Heartbreaking to see your question, the success rate of lumbar herniated disc surgery, different doctors do it differently, in one person that probability means even less, whether it's X%, when it happens to one person that's 100%, no room for bargaining.

Minor surgery?

By minor surgery you mean minimally invasive? There are many kinds of minimally invasive, or the same, different doctors operate, in different conditions of people, the effect can be sky-high, which there is no way to go to talk about how the effect is, now the best minimally invasive at present is the foramen ovale, but minimally invasive is also for the open surgery to say, is not traumatized very tiny.

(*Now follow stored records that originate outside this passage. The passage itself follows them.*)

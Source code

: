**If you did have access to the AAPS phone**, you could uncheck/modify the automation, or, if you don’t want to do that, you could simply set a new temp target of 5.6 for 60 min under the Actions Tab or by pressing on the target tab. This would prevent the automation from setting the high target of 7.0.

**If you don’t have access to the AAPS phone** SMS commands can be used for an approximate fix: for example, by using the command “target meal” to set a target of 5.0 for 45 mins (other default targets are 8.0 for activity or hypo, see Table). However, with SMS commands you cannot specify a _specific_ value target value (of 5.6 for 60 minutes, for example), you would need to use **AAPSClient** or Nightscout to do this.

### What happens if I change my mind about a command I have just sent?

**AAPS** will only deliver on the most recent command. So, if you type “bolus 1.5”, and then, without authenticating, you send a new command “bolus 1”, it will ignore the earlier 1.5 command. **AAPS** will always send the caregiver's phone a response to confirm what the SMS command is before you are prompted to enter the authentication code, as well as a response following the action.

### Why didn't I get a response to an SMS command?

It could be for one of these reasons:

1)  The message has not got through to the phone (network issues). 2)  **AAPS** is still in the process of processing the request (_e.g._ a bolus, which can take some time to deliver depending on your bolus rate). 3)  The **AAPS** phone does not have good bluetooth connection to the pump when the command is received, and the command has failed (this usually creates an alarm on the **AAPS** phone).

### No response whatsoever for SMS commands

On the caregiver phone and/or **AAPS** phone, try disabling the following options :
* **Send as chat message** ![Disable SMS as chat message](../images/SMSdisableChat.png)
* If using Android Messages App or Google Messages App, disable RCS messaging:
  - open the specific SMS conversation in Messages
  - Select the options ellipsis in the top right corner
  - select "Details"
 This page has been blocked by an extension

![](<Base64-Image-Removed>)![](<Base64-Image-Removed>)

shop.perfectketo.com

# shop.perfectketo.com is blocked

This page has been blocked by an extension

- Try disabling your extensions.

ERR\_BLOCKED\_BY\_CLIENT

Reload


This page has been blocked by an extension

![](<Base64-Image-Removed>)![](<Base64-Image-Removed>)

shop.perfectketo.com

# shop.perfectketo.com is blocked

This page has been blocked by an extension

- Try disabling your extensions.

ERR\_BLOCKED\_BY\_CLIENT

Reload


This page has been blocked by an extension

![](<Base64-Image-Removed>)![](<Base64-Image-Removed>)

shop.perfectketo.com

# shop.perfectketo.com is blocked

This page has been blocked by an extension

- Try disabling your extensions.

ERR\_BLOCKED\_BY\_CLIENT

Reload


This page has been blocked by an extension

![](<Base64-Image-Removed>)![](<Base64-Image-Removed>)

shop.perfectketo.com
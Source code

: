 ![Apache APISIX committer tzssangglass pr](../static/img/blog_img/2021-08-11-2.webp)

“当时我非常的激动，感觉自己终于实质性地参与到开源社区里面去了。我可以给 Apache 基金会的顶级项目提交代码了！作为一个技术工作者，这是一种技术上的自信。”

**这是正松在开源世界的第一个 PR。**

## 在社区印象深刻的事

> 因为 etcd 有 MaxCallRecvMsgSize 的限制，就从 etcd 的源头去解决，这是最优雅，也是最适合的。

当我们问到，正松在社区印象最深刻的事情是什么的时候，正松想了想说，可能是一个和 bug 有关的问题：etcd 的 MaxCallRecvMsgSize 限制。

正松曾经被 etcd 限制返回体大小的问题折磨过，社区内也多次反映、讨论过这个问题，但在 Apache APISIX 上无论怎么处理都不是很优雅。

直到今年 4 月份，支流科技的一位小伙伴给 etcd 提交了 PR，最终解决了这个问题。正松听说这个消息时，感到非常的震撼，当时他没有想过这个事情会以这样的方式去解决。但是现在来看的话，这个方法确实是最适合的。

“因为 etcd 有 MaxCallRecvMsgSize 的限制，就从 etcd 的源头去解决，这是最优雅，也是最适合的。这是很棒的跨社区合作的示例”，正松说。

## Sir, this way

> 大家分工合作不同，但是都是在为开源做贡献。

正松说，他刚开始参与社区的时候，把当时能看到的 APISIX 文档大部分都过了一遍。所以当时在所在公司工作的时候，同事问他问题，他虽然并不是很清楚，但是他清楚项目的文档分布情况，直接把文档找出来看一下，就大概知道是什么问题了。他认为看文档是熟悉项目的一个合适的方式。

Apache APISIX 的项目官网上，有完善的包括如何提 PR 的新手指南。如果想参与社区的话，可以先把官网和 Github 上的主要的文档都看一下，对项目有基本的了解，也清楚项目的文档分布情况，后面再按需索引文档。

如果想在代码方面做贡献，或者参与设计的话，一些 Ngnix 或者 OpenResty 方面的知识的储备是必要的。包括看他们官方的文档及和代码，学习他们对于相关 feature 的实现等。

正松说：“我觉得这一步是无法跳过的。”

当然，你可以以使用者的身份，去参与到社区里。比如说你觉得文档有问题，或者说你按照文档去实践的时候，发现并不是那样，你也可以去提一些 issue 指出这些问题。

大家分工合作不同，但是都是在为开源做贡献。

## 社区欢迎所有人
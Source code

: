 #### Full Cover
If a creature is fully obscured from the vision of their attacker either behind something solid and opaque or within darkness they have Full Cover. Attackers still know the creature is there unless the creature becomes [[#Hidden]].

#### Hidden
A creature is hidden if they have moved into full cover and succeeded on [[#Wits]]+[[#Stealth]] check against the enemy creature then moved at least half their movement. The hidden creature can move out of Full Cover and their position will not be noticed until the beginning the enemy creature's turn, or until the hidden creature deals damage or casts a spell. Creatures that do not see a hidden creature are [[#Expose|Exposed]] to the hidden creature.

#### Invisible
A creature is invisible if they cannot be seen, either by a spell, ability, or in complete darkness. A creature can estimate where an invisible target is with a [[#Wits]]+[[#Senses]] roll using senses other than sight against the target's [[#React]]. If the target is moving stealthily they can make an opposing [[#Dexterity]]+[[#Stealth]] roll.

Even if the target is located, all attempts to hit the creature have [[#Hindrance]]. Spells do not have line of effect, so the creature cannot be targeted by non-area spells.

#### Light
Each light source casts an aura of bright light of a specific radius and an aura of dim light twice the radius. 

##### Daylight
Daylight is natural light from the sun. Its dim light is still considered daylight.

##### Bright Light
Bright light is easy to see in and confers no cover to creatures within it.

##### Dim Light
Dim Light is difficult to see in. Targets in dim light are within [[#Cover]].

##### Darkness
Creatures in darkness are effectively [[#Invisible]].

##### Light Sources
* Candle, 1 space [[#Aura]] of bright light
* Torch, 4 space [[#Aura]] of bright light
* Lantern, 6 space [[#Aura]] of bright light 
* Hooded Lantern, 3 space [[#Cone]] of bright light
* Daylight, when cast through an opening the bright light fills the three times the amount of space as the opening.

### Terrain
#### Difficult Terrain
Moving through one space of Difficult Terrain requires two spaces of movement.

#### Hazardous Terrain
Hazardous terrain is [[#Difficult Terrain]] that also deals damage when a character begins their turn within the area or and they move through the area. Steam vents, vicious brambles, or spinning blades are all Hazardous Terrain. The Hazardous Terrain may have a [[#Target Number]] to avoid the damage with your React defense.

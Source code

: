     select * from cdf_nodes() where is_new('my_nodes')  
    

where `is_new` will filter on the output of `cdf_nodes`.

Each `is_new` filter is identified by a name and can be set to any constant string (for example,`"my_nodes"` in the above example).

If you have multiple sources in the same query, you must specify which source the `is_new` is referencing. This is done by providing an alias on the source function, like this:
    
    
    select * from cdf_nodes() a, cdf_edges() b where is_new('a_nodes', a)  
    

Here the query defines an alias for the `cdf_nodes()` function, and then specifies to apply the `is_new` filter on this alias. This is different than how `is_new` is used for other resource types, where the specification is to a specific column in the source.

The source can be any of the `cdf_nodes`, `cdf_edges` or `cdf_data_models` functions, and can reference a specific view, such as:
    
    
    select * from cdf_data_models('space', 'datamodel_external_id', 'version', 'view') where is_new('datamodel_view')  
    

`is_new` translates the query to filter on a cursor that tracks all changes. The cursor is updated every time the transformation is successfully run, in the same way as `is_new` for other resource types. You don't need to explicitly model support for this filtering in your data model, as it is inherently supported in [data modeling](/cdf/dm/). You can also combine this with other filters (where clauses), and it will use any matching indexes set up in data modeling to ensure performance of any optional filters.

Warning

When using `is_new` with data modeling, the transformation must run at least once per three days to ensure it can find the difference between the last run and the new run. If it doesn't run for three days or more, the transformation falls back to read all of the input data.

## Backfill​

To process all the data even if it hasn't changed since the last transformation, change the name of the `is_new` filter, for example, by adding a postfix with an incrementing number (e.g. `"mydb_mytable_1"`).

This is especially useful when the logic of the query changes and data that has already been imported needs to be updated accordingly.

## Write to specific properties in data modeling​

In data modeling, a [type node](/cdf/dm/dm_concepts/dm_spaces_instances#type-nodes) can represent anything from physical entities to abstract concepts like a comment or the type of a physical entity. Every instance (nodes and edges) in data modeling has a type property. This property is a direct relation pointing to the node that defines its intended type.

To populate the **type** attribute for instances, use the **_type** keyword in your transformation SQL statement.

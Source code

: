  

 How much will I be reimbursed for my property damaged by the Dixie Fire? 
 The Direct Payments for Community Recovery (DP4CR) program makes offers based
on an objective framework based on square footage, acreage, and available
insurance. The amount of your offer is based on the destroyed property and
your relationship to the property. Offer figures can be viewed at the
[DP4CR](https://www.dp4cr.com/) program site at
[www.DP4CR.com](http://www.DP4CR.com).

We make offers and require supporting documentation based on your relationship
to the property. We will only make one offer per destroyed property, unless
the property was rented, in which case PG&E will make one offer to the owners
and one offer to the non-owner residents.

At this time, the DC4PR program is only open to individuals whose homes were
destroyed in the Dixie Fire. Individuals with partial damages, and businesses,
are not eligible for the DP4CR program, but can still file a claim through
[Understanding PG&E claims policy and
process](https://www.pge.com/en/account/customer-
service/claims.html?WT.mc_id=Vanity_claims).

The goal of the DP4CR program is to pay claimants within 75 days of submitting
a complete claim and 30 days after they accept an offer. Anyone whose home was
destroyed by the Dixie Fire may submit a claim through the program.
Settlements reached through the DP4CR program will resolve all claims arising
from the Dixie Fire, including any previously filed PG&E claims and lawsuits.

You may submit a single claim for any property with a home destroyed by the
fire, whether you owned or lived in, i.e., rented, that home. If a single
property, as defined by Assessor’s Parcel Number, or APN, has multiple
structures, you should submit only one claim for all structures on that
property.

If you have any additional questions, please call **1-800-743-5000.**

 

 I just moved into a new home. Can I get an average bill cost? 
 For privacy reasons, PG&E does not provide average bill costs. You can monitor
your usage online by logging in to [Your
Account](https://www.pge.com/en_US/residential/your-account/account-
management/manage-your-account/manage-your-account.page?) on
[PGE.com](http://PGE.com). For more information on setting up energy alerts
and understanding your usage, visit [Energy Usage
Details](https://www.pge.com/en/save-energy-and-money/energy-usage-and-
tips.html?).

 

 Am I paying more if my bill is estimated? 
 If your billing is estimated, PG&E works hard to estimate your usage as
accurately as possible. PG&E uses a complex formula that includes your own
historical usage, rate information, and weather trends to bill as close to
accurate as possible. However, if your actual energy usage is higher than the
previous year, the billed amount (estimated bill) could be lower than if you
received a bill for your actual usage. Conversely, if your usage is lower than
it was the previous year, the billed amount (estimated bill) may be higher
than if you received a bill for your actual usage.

Come in if you've had surgery?

This question, may be you want to inquire about the truest post-operative feeling, but you should know that so many people who have had the surgery, there are good results, and there are many poor results, and everyone has their own feelings and opinions, you will get lost in the answer, so we suggest that you get down to the facts and ask your doctor.

Does it require surgery?

As for whether to have surgery for a herniated disc, it still depends on the symptoms, if you have cauda equina syndrome and incontinence, you still need to have surgery in time, but just low back and leg pain, even if it's more severe, most of it can still be conservative, and a large herniation and stenosis on the report is not a reason to have surgery.

See more people.

If you really want to get an accurate answer, ask the patient is just a reference, make sure to find a trusted doctor to communicate, after all, whether conservative or surgical, need him to operate, if this doctor does not feel good, change the next one, register and ask for a consultation fee is very small, delay a little bit of time to pick the right person, it is worth it!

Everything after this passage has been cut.